We just returned last month, February 2019, and got wowed all over again. I don't want to oversell it, but man, this really is some kind of special place. Emmanuelle has her vineyards separated into about a dozen different parcels--each with a distinctive earth, each planted to a single variety. It's like a cover story to a book on terroir.
In order to reach her vineyards we drove 30 minutes through the Cevagnol countryside, down narrow roads and up and down switchbacks. It was glorious. When we came to a stream in the road Emmanuelle explained how the small concrete bridge was destroyed the day before harvest in 2014. It required them to pick all the grapes, get them by tractor to one side of the creek, then move them by hand to the other side and onto their truck. The story speaks to Emmanuelle's tenacity. Her vineyard situation may have struck me as fantasyland, but sometimes the work is all nightmare!
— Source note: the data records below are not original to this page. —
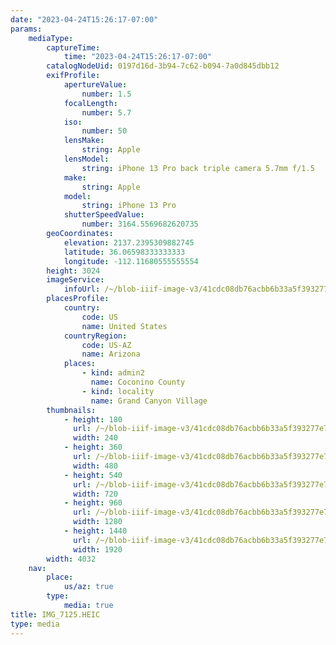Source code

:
 ```yaml
---
date: "2023-04-24T15:26:17-07:00"
params:
    mediaType:
        captureTime:
            time: "2023-04-24T15:26:17-07:00"
        catalogNodeUid: 0197d16d-3b94-7c62-b094-7a0d845dbb12
        exifProfile:
            apertureValue:
                number: 1.5
            focalLength:
                number: 5.7
            iso:
                number: 50
            lensMake:
                string: Apple
            lensModel:
                string: iPhone 13 Pro back triple camera 5.7mm f/1.5
            make:
                string: Apple
            model:
                string: iPhone 13 Pro
            shutterSpeedValue:
                number: 3164.5569682620735
        geoCoordinates:
            elevation: 2137.2395309882745
            latitude: 36.06598333333333
            longitude: -112.11680555555554
        height: 3024
        imageService:
            infoUrl: /~/blob-iiif-image-v3/41cdc08db76acbb6b33a5f393277e761ddcb71cfac0f0da7759af8776f39a324/info.json
        placesProfile:
            country:
                code: US
                name: United States
            countryRegion:
                code: US-AZ
                name: Arizona
            places:
                - kind: admin2
                  name: Coconino County
                - kind: locality
                  name: Grand Canyon Village
        thumbnails:
            - height: 180
              url: /~/blob-iiif-image-v3/41cdc08db76acbb6b33a5f393277e761ddcb71cfac0f0da7759af8776f39a324/full/240%2C180/0/default.jpg
              width: 240
            - height: 360
              url: /~/blob-iiif-image-v3/41cdc08db76acbb6b33a5f393277e761ddcb71cfac0f0da7759af8776f39a324/full/480%2C360/0/default.jpg
              width: 480
            - height: 540
              url: /~/blob-iiif-image-v3/41cdc08db76acbb6b33a5f393277e761ddcb71cfac0f0da7759af8776f39a324/full/720%2C540/0/default.jpg
              width: 720
            - height: 960
              url: /~/blob-iiif-image-v3/41cdc08db76acbb6b33a5f393277e761ddcb71cfac0f0da7759af8776f39a324/full/1280%2C960/0/default.jpg
              width: 1280
            - height: 1440
              url: /~/blob-iiif-image-v3/41cdc08db76acbb6b33a5f393277e761ddcb71cfac0f0da7759af8776f39a324/full/1920%2C1440/0/default.jpg
              width: 1920
        width: 4032
    nav:
        place:
            us/az: true
        type:
            media: true
title: IMG_7125.HEIC
type: media
---
```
Old Vine Grenache (50%) and Cinsault (50%) comprise this wine--a savory, mouthfilling, ample red grown deep in the Cevennes countryside. For me there is no better value in the Languedoc. If this wine said "Chateauneuf" on the label it would be 3x the price.
And, it's amazing what has been created here simply using fiberglass tanks. Not a splinter of oak to be found. Plump, juicy, round, and complex. What more could you want?
As with all of Emmaneulle's wines, this one has an astronmical meaning--the moon's Lilith is its farthest point from the earth, the apogee of its orbit. But astrologically, I like the interpretation better. The Lilith explores the more hidden and mysterious forms of the feminine archetype--independence, rebelliousness, pride, and strength. Look at the photo of Emanuelle...I think I get it now.
You'll enjoy this remarkable wine upon its arrival here in May, but would be rewarded for another five years of storing in a proper cellar as well.